## PROBLEM TO SOLVE
From the first line of the material below through the line containing "The purpose of", print every line exactly as it stands, but no pictures.

-----

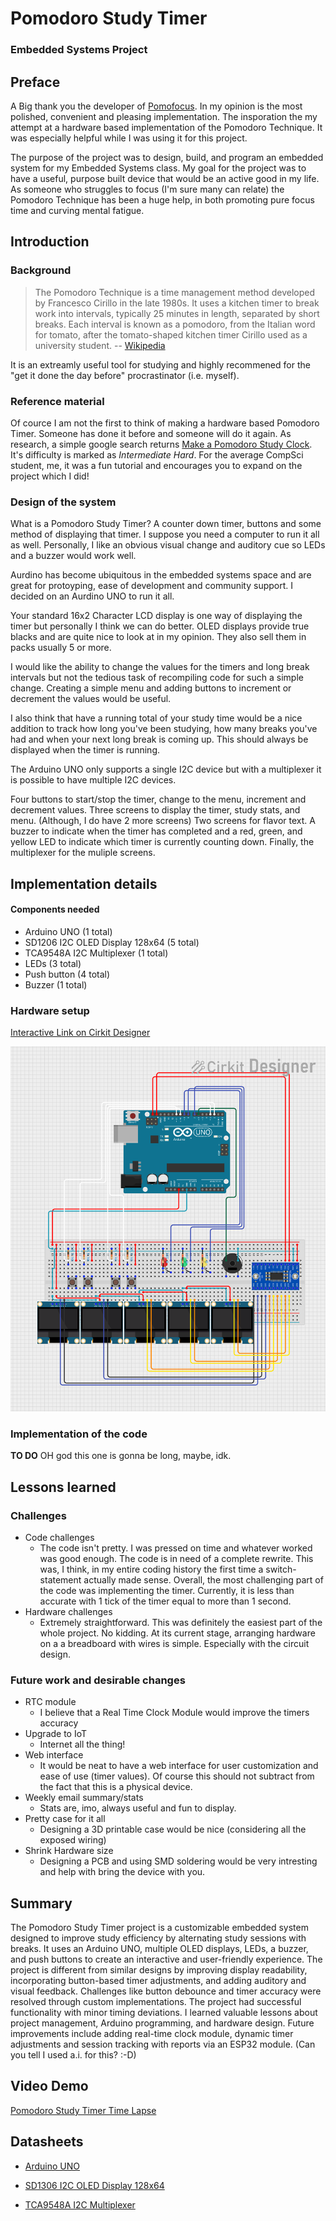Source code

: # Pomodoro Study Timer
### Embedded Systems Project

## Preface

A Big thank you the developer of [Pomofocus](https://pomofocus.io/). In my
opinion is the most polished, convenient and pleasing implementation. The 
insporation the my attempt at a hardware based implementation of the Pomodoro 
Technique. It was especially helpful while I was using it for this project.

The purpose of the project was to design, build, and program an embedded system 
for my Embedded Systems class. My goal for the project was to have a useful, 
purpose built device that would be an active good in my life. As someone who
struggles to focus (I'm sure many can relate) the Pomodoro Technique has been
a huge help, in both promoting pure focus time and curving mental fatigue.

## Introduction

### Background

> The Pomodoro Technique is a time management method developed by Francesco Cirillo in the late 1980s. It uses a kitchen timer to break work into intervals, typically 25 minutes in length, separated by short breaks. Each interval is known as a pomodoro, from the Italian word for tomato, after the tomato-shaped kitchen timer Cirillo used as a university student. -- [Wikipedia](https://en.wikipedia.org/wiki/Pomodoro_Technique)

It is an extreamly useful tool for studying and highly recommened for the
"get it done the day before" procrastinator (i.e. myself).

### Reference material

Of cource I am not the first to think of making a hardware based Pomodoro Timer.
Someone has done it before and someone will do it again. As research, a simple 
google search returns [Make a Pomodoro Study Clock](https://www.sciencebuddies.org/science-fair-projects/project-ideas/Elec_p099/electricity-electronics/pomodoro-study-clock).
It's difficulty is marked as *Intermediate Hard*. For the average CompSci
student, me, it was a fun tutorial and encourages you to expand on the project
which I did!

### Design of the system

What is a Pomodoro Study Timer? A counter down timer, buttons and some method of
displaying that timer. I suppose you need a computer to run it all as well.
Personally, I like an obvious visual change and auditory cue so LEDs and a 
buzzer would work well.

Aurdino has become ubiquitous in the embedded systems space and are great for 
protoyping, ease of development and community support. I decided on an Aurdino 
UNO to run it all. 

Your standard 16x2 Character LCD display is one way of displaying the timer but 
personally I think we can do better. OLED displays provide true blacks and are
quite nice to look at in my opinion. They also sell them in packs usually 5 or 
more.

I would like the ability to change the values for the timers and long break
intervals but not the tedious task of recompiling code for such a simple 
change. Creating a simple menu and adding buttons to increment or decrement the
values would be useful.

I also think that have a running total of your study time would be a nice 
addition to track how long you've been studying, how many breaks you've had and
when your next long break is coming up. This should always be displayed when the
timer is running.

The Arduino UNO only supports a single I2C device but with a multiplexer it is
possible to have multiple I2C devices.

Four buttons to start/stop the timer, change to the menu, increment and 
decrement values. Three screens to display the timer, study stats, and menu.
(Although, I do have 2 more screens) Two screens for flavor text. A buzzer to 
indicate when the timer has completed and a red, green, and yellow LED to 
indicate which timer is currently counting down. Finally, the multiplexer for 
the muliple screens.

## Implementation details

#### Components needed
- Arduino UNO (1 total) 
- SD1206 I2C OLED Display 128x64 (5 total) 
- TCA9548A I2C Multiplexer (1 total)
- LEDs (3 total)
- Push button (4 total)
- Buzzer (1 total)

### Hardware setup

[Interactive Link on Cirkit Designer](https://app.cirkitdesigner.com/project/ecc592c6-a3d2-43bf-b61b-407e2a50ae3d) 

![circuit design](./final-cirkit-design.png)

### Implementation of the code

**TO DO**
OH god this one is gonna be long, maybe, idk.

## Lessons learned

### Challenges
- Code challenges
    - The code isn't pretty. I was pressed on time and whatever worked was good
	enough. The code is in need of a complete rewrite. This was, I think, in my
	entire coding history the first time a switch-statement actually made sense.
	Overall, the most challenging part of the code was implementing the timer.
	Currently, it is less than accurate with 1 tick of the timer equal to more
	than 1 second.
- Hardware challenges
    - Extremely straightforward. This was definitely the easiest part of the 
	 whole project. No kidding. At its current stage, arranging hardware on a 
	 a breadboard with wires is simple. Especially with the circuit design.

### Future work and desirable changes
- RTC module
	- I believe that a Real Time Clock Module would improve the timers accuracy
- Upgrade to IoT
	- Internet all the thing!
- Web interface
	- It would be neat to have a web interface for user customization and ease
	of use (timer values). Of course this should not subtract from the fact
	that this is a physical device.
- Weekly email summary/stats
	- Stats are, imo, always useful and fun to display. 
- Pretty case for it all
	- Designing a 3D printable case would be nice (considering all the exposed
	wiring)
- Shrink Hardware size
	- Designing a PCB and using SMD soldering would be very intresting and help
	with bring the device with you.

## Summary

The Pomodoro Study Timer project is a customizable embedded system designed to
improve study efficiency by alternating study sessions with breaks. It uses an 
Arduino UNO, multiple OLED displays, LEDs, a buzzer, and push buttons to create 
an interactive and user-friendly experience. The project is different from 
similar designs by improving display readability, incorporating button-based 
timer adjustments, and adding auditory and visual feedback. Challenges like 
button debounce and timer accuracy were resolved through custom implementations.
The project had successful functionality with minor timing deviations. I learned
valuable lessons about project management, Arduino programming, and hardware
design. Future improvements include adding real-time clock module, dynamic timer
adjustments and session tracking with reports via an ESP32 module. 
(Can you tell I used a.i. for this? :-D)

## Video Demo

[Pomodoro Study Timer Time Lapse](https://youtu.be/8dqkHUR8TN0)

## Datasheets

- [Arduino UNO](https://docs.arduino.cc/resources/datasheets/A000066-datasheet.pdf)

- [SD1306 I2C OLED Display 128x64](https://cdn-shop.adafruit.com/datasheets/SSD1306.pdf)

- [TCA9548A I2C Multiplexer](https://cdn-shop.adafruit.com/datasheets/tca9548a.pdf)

-----

## EXERCISE RESULT
Source code

: # Pomodoro Study Timer
### Embedded Systems Project

## Preface

A Big thank you the developer of [Pomofocus](https://pomofocus.io/). In my
opinion is the most polished, convenient and pleasing implementation. The 
insporation the my attempt at a hardware based implementation of the Pomodoro 
Technique. It was especially helpful while I was using it for this project.

The purpose of the project was to design, build, and program an embedded system 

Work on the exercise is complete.